◆ Supplied material ◆
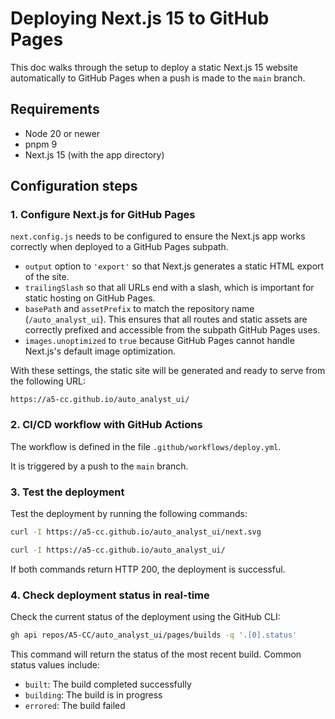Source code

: # Deploying Next.js 15 to GitHub Pages

This doc walks through the setup to deploy a static Next.js 15 website automatically to GitHub Pages when a push is made to the `main` branch.

## Requirements
- Node 20 or newer
- pnpm 9
- Next.js 15 (with the app directory)

## Configuration steps

### 1. Configure Next.js for GitHub Pages

`next.config.js` needs to be configured to ensure the Next.js app works correctly when deployed to a GitHub Pages subpath.

- `output` option to `'export'` so that Next.js generates a static HTML export of the site.
- `trailingSlash` so that all URLs end with a slash, which is important for static hosting on GitHub Pages.
- `basePath` and `assetPrefix` to match the repository name (`/auto_analyst_ui`). This ensures that all routes and static assets are correctly prefixed and accessible from the subpath GitHub Pages uses.
- `images.unoptimized` to `true` because GitHub Pages cannot handle Next.js's default image optimization.

With these settings, the static site will be generated and ready to serve from the following URL:

`https://a5-cc.github.io/auto_analyst_ui/`

### 2. CI/CD workflow with GitHub Actions

The workflow is defined in the file `.github/workflows/deploy.yml`.

It is triggered by a push to the `main` branch.

### 3. Test the deployment

Test the deployment by running the following commands:

```bash
curl -I https://a5-cc.github.io/auto_analyst_ui/next.svg
```

```bash
curl -I https://a5-cc.github.io/auto_analyst_ui/
```

If both commands return HTTP 200, the deployment is successful.

### 4. Check deployment status in real-time

Check the current status of the deployment using the GitHub CLI:

```bash
gh api repos/A5-CC/auto_analyst_ui/pages/builds -q '.[0].status'
```

This command will return the status of the most recent build. Common status values include:
- `built`: The build completed successfully
- `building`: The build is in progress
- `errored`: The build failed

◆ Description of the task ◆
Ascertain the number of lines in the entries that include the word "return", and report only that number.

◆ Result for this task ◆
2